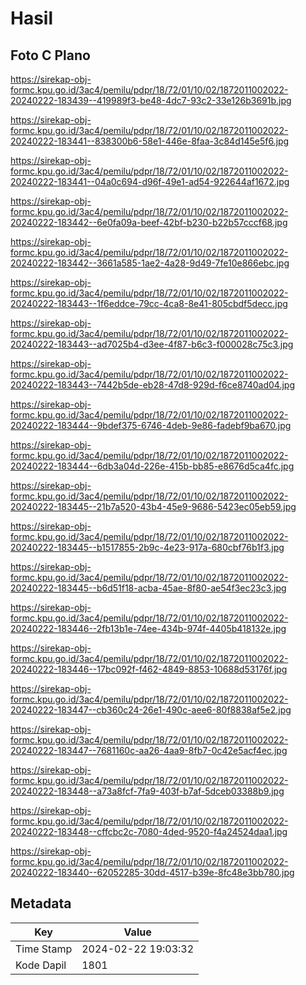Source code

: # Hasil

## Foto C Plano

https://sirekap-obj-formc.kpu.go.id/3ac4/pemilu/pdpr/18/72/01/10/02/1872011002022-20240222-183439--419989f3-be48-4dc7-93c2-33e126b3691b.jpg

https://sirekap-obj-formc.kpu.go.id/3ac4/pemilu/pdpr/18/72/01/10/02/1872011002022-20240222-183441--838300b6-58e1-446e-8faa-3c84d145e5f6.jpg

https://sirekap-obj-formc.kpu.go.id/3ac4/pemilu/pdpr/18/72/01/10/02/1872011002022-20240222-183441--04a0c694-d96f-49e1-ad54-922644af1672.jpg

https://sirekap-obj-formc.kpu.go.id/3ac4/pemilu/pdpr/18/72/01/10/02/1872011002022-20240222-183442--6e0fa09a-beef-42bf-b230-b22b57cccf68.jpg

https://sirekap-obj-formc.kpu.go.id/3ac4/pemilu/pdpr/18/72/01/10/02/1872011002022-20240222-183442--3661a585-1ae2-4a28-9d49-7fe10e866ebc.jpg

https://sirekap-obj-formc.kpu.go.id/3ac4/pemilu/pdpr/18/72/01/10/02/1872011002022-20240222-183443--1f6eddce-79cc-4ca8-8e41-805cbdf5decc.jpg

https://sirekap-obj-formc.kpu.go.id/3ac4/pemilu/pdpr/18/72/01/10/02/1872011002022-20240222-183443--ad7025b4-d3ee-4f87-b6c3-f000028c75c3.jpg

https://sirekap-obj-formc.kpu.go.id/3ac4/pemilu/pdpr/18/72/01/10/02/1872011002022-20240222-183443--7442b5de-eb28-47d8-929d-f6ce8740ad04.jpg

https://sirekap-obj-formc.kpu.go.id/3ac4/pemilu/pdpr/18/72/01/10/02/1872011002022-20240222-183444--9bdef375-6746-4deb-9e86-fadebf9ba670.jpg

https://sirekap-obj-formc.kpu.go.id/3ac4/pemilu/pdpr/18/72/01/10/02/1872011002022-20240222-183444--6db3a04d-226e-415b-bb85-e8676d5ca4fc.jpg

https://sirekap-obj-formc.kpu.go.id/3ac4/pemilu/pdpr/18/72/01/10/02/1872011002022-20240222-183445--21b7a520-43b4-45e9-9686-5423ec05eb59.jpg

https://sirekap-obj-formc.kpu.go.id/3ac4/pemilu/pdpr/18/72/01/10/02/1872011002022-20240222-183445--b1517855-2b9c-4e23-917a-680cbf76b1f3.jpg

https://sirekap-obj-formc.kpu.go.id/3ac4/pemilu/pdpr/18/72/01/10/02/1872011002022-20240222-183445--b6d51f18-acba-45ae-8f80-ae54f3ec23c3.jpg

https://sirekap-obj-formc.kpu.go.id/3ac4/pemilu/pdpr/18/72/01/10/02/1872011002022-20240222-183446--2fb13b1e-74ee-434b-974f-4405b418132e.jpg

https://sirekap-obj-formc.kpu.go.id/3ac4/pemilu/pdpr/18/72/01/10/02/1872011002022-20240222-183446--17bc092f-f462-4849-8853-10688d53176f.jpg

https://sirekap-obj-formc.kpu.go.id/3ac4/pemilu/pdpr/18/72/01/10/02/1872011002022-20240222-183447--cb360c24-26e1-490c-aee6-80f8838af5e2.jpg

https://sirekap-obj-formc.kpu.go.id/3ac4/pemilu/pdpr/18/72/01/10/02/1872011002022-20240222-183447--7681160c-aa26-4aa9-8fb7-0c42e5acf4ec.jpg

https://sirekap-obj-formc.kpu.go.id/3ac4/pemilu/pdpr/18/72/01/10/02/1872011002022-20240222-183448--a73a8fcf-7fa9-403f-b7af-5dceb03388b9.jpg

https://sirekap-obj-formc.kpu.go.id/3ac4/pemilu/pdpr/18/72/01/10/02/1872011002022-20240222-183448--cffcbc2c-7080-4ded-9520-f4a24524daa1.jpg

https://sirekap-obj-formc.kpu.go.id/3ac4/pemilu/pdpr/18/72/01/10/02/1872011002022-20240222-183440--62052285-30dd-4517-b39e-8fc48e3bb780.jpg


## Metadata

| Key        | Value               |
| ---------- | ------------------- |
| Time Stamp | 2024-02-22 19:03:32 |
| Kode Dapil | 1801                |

===

» **PROBLEM DESCRIPTION**: Nothing but the lines from the one holding "## Metadata" through the last line of the data may be output, and each must match exactly.

» **ANSWER SPACE**:
## Metadata

| Key        | Value               |
| ---------- | ------------------- |
| Time Stamp | 2024-02-22 19:03:32 |
| Kode Dapil | 1801                |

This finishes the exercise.